Ma onorevole Piro, è sicuro che si potranno smontare i redditizi monopoli di “Sicilia Acque” e “Aps Palermo”? “Ritengo, oggettivamente, indiscutibile che l’Ars possa rimettere anche questi affidamenti in discussione – risponde compunto l’esponente del Pd – perché sulla base di questa nuova legge dello Stato viene a decadere il substrato territoriale e giuridico che ne aveva originato e determinato questi affidamenti alcuni anni fa”.
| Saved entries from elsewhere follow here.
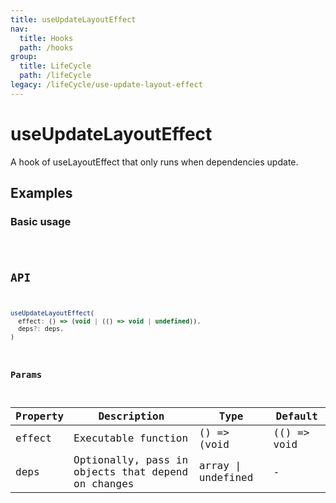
 ```yaml
---
title: useUpdateLayoutEffect
nav:
  title: Hooks
  path: /hooks
group:
  title: LifeCycle
  path: /lifeCycle
legacy: /lifeCycle/use-update-layout-effect
---
```


# useUpdateLayoutEffect

A hook of useLayoutEffect that only runs when dependencies update.

## Examples

### Basic usage

<code src="./demo/demo1.tsx" />

## API

```javascript
useUpdateLayoutEffect(
  effect: () => (void | (() => void | undefined)),
  deps?: deps,
)
```

### Params

| Property | Description                                                        | Type                   | Default |
|---------|----------------------------------------------|------------------------|--------|
| effect | Executable function  | () => (void | (() => void | undefined)) | -      |
| deps | Optionally, pass in objects that depend on changes | array \| undefined | -      |
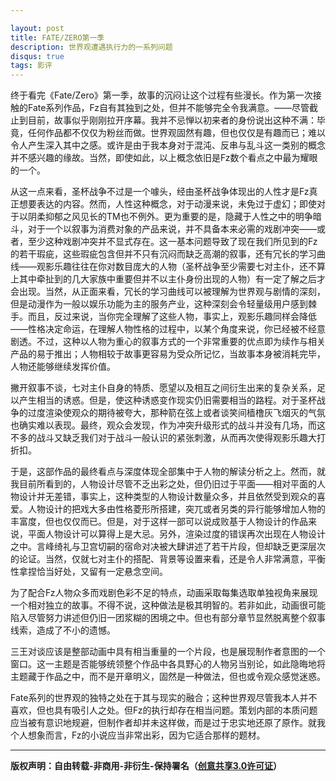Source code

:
 ```yaml
---

layout: post
title: FATE/ZERO第一季
description: 世界观遭遇执行力的一系列问题
disqus: true
tags: 影评
---
```


终于看完《Fate/Zero》第一季，故事的沉闷让这个过程有些漫长。作为第一次接触的Fate系列作品，Fz自有其独到之处，但并不能够完全令我满意。——尽管截止到目前，故事似乎刚刚拉开序幕。我并不忌惮以初来者的身份说出这种不满：毕竟，任何作品都不仅仅为粉丝而做。世界观固然有趣，但也仅仅是有趣而已；难以令人产生深入其中之感。或许是由于我本身对于混沌、反串与乱斗这一类别的概念并不感兴趣的缘故。当然，即使如此，以上概念依旧是Fz数个看点之中最为耀眼的一个。

从这一点来看，圣杯战争不过是一个噱头，经由圣杯战争体现出的人性才是Fz真正想要表达的内容。然而，人性这种概念，对于动漫来说，未免过于虚幻；即使对于以阴柔抑郁之风见长的TM也不例外。更为重要的是，隐藏于人性之中的明争暗斗，对于一个以叙事为消费对象的产品来说，并不具备本来必需的戏剧冲突——或者，至少这种戏剧冲突并不显式存在。这一基本问题导致了现在我们所见到的Fz的若干瑕疵，这些瑕疵包含但并不只有沉闷而缺乏高潮的叙事，还有冗长的学习曲线——观影乐趣往往在你对数目庞大的人物（圣杯战争至少需要七对主仆，还不算上其中牵扯到的几大家族中重要但并不以主仆身份出现的人物）有一定了解之后才会出现。当然，从正面来看，冗长的学习曲线可以被理解为世界观与剧情的深刻，但是动漫作为一般以娱乐功能为主的服务产业，这种深刻会令轻量级用户感到棘手。而且，反过来说，当你完全理解了这些人物，事实上，观影乐趣同样会降低——性格决定命运，在理解人物性格的过程中，以某个角度来说，你已经被不经意剧透。不过，这种以人物为重心的叙事方式的一个非常重要的优点即为续作与相关产品的易于推出；人物相较于故事更容易为受众所记忆，当故事本身被消耗完毕，人物还能够继续发挥价值。

撇开叙事不谈，七对主仆自身的特质、愿望以及相互之间衍生出来的复杂关系，足以产生相当的诱惑。但是，使这种诱惑变作现实仍旧需要相当的路程。对于圣杯战争的过度渲染使观众的期待被夸大，那种箭在弦上或者谈笑间樯橹灰飞烟灭的气氛也确实难以表现。最终，观众会发现，作为冲突升级形式的战斗并没有几场，而这不多的战斗又缺乏我们对于战斗一般认识的紧张刺激，从而再次使得观影乐趣大打折扣。

于是，这部作品的最终看点与深度体现全部集中于人物的解读分析之上。然而，就我目前所看到的，人物设计尽管不乏出彩之处，但仍旧过于平面——相对平面的人物设计并无差错，事实上，这种类型的人物设计数量众多，并且依然受到观众的喜爱。人物设计的把戏大多由性格菱形所搭建，突兀或者另类的异行能够增加人物的丰富度，但也仅仅而已。但是，对于这样一部可以说成败基于人物设计的作品来说，平面人物设计可以算得上是大忌。另外，渲染过度的错误再次出现在人物设计之中。言峰绮礼与卫宫切嗣的宿命对决被大肆讲述了若干片段，但却缺乏更深层次的论证。当然，仅就七对主仆的搭配、背景等设置来看，还是令人非常满意，平衡性拿捏恰当好处，又留有一定悬念空间。

为了配合Fz人物众多而戏剧色彩不足的特点，动画采取每集选取单独视角来展现一个相对独立的故事。不得不说，这种做法是极其明智的。若非如此，动画很可能陷入尽管努力讲述但仍旧一团浆糊的困境之中。但也有部分章节显然脱离整个叙事线索，造成了不小的遗憾。

三王对谈应该是整部动画中具有相当重量的一个片段，也是展现制作者意图的一个窗口。这一主题是否能够统领整个作品中各具野心的人物另当别论，如此隐晦地将主题藏于作品之中，而不是开章明义，固然是一种做法，但也或令观众感觉迷惑。

Fate系列的世界观的独特之处在于其与现实的融合；这种世界观尽管我本人并不喜欢，但也具有吸引人之处。但Fz的执行却存在相当问题。策划内部的本质问题应当被有意识地规避，但制作者却并未这样做，而是过于忠实地还原了原作。就我个人想象而言，Fz的小说应当非常出彩，因为它适合那样的题材。

---
**版权声明：自由转载-非商用-非衍生-保持署名（[创意共享3.0许可证](https://creativecommons.org/licenses/by-nc-nd/3.0/deed.zh)）**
Un grande caos, insomma. Ma assolutamente appassionante in termini giuridici e politici. Si vedrà, così, se le forze politiche siciliane, compresi i tanti sindaci e consiglieri comunali, mostreranno un qualche loro interesse per “gli interessi ed i diritti dei cittadini”, oppure ancora una volta resteranno vittima, come spesso è avvenuto, dei “classici amici del giaguaro”, come si diceva una volta. Pare, dotati di un grande fascino attrattivo. Forse, simile a quello della moneta sonante.